Supraspinal neuroinflammation and anxio-depressive-like behaviors in young- and older- adult mice with osteoarthritis pain: the effect of morphine

Giada Amodeo; Silvia Franchi; Simona D'Agnelli; Giulia Galimberti; Marco Baciarello; Elena Giovanna Bignami; Paola Sacerdote

doi:10.1007/s00213-023-06436-1

Supraspinal neuroinflammation and anxio-depressive-like behaviors in young- and older- adult mice with osteoarthritis pain: the effect of morphine

Psychopharmacology (Berl). 2023 Oct;240(10):2131-2146. doi: 10.1007/s00213-023-06436-1. Epub 2023 Aug 2.

Authors

Giada Amodeo^#¹, Silvia Franchi^#¹, Simona D'Agnelli², Giulia Galimberti¹, Marco Baciarello², Elena Giovanna Bignami², Paola Sacerdote³

Affiliations

¹ Dipartimento Di Scienze Farmacologiche E Biomolecolari, University of Milan, Via Vanvitelli 32, 20129, Milano, Italy.
² Anesthesiology, Critical Care and Pain Medicine Division, Department of Medicine and Surgery, University of Parma, Via Gramsci 14, 43126, Parma, Italy.
³ Dipartimento Di Scienze Farmacologiche E Biomolecolari, University of Milan, Via Vanvitelli 32, 20129, Milano, Italy. paola.sacerdote@unimi.it.

^# Contributed equally.

Abstract

Rationale: Asteoarthritis (OA) is a leading cause of chronic pain in the elderly population and is often associated with emotional comorbidities such as anxiety and depression. Despite age is a risk factor for both OA and mood disorders, preclinical studies are mainly conducted in young adult animals.
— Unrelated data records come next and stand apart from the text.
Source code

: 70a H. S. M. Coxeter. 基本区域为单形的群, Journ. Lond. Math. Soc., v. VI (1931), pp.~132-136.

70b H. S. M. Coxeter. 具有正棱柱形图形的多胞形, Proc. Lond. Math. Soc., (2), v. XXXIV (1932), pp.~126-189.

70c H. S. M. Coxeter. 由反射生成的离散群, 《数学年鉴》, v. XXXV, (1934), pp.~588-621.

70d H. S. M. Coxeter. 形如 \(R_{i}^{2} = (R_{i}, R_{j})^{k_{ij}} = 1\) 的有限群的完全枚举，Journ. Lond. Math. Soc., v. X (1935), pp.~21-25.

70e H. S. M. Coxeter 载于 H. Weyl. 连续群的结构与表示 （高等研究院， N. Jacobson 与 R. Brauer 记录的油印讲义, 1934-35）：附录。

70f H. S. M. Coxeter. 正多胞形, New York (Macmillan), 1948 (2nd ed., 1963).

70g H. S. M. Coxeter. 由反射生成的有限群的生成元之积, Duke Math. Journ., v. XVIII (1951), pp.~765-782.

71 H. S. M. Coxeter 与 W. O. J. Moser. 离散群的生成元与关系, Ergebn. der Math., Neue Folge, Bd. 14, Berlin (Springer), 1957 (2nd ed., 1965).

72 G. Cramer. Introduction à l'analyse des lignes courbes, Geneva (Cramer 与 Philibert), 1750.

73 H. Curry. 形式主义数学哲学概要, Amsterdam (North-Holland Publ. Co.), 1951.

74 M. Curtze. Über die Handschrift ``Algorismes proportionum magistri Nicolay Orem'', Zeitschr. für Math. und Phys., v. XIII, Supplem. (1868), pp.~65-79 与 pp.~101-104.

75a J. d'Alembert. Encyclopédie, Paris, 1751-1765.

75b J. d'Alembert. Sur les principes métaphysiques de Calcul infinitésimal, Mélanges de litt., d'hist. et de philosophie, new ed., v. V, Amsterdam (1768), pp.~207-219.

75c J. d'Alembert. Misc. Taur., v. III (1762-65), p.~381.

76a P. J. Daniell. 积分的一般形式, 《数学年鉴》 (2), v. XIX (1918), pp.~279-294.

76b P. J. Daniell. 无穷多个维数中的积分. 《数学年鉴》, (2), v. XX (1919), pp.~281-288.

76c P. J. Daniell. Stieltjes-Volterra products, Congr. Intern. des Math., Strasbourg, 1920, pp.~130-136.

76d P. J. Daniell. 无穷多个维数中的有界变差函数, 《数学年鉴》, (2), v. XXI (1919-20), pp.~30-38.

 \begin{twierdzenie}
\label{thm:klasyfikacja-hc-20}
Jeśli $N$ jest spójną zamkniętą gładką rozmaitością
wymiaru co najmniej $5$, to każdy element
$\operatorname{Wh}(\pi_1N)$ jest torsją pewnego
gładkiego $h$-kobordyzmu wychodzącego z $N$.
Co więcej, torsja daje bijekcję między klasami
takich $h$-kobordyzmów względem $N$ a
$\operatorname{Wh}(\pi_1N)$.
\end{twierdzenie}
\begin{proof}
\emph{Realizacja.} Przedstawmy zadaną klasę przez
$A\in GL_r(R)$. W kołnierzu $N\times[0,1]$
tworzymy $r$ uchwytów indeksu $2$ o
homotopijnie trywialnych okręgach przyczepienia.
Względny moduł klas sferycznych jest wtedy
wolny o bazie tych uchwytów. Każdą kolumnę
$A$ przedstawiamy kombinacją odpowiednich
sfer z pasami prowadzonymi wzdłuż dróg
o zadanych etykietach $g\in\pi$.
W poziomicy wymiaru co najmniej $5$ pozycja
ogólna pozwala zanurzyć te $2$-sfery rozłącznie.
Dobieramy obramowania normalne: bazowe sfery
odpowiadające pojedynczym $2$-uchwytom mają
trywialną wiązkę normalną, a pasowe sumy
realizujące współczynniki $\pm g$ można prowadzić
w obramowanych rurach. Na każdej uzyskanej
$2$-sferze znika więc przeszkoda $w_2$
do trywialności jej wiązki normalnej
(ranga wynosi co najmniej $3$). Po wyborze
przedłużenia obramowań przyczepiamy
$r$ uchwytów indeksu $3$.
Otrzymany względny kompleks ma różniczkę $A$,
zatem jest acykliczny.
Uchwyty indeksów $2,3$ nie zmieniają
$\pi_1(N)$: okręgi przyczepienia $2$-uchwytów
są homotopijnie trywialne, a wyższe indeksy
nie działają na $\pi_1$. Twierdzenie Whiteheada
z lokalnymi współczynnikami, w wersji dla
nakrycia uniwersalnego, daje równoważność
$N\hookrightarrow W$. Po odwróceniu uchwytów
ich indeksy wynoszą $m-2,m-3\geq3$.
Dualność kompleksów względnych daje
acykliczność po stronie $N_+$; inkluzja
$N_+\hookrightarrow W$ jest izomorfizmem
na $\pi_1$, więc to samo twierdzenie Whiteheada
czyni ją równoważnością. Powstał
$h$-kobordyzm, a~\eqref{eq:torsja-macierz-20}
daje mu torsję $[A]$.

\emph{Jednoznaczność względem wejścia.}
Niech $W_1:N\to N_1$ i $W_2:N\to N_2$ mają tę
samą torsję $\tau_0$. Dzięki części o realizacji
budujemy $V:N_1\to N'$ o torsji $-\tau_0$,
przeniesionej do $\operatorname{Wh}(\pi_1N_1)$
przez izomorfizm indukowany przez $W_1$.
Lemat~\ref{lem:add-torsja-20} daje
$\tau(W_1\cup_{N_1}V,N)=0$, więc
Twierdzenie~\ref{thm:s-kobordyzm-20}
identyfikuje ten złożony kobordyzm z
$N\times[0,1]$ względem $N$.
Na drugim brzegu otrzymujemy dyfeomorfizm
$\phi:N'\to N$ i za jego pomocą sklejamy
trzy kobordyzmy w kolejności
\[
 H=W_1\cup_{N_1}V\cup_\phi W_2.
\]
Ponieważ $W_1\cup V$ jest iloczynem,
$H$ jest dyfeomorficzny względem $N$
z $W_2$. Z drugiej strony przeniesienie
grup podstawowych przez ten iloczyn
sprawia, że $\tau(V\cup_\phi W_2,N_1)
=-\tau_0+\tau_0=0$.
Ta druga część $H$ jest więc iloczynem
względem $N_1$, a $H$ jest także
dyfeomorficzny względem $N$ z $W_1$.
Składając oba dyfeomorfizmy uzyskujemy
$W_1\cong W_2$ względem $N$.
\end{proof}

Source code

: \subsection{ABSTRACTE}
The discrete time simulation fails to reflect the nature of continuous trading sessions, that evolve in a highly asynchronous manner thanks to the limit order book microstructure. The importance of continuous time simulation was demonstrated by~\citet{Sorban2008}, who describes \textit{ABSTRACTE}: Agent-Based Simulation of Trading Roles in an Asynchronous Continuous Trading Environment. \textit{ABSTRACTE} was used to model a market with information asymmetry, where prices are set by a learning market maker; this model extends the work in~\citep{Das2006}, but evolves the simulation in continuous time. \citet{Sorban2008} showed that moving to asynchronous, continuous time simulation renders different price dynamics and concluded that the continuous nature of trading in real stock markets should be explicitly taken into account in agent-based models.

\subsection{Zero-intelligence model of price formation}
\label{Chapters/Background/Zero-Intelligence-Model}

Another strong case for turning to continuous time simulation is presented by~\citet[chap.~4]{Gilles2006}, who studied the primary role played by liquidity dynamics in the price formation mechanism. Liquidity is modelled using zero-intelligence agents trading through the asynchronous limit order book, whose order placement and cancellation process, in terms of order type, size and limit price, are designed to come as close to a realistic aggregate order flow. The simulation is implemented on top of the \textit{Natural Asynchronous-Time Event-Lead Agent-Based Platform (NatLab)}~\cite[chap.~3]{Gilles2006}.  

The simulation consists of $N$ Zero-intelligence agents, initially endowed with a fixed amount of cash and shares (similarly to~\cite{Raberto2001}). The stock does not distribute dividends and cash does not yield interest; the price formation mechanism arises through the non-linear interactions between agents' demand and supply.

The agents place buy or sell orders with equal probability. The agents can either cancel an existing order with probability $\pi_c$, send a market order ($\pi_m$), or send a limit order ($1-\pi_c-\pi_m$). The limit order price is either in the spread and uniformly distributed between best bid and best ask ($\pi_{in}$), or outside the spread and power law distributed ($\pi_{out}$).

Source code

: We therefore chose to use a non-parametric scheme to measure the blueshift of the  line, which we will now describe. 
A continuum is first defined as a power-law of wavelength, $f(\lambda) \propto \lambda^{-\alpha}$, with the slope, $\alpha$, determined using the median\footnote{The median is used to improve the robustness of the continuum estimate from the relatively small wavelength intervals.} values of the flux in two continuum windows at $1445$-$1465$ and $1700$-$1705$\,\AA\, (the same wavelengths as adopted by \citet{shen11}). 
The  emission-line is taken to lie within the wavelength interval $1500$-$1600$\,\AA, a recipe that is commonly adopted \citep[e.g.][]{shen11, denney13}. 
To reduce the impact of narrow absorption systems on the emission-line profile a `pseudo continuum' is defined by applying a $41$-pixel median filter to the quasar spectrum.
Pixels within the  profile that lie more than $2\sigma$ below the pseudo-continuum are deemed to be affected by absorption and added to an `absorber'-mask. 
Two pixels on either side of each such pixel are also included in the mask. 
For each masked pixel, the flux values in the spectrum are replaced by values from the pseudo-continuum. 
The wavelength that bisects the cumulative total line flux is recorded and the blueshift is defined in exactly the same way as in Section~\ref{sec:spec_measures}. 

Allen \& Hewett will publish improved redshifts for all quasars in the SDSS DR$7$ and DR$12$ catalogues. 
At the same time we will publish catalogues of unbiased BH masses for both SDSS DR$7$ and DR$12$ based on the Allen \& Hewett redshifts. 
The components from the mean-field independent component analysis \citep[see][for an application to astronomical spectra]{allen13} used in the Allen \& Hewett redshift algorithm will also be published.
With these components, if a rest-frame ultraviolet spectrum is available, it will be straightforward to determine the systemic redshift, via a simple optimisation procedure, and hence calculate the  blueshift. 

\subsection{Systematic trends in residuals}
Objectives: Here, using young adult (11-week-old) and older adult (20-month-old) mice, we evaluate in a monosodium-iodoacetate-(MIA)-induced OA model the development of anxio-depressive-like behaviors and whether brain neuroinflammation may underlie the observed changes. We also test whether an effective pain treatment may prevent behavioral and biochemical alterations.

Methods: Mechanical allodynia was monitored throughout the experimental protocol, while at the end of protocol (14 days), anxio-depressive-like behaviors and cognitive dysfunction were assessed. Neuroinflammatory condition was evaluated in prefrontal cortex, hippocampus and hypothalamus. Serum IFNγ levels were also measured. Moreover, we test the efficacy of a 1-week treatment with morphine (2.5 mg/kg) on pain, mood alterations and neuroinflammation.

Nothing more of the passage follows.